■ Requirement
Your answer should consist of every line from the records that holds the string "href".

___ Entries shown

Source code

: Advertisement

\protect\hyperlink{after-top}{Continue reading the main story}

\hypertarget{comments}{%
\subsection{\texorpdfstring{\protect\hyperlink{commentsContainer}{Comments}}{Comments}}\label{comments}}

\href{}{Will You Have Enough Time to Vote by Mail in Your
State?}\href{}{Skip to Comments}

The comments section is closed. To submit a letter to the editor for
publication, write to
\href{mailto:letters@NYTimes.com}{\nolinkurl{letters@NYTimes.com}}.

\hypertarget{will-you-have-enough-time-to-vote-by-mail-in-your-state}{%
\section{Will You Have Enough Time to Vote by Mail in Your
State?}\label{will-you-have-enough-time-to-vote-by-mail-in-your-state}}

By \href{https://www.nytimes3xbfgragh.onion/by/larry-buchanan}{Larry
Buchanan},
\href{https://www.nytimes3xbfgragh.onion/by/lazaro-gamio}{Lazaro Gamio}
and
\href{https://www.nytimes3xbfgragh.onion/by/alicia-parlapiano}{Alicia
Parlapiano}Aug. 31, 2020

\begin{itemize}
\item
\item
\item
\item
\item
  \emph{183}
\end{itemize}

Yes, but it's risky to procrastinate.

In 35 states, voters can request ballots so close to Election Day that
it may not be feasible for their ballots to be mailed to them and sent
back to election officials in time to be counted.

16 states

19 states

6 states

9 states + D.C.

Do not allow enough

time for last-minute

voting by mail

______
___ Entries shown

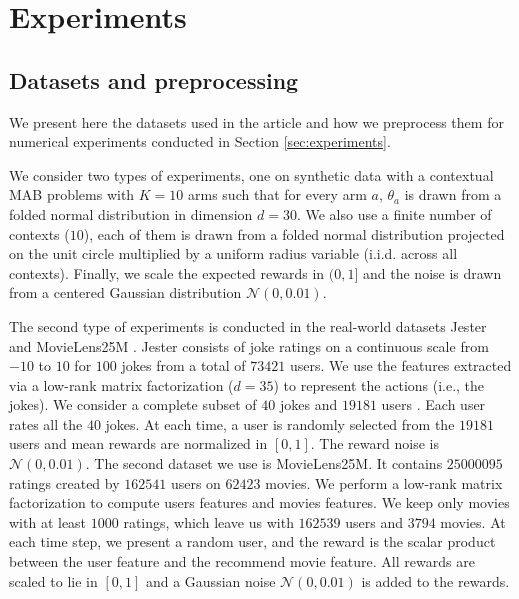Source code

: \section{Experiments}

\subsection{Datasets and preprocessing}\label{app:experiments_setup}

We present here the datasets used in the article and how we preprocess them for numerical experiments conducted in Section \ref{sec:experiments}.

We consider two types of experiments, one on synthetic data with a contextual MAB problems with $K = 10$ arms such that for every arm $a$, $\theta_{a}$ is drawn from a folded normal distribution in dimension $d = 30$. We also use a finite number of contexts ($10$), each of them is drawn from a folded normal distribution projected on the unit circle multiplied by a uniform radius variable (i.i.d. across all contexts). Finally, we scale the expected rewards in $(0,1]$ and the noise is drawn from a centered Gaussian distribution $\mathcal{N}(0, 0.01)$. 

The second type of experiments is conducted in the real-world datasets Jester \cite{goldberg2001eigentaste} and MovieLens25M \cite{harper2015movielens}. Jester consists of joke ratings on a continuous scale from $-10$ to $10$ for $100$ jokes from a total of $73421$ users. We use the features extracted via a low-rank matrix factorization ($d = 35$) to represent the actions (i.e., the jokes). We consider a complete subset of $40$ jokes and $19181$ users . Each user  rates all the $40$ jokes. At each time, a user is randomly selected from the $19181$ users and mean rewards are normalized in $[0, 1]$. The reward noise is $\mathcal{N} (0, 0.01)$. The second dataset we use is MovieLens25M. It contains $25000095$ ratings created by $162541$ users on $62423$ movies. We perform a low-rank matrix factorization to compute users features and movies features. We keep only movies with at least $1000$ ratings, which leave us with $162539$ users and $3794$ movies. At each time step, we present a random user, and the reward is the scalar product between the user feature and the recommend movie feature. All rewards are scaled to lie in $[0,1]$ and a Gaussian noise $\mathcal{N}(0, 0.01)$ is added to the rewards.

______
___ Entries shown

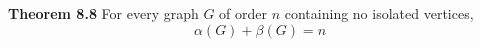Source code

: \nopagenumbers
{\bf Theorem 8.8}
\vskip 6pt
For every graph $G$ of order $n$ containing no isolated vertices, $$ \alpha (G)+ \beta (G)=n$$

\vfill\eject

______

■ The completed task
\href{}{Will You Have Enough Time to Vote by Mail in Your
State?}\href{}{Skip to Comments}
\href{mailto:letters@NYTimes.com}{\nolinkurl{letters@NYTimes.com}}.
By \href{https://www.nytimes3xbfgragh.onion/by/larry-buchanan}{Larry
\href{https://www.nytimes3xbfgragh.onion/by/lazaro-gamio}{Lazaro Gamio}
\href{https://www.nytimes3xbfgragh.onion/by/alicia-parlapiano}{Alicia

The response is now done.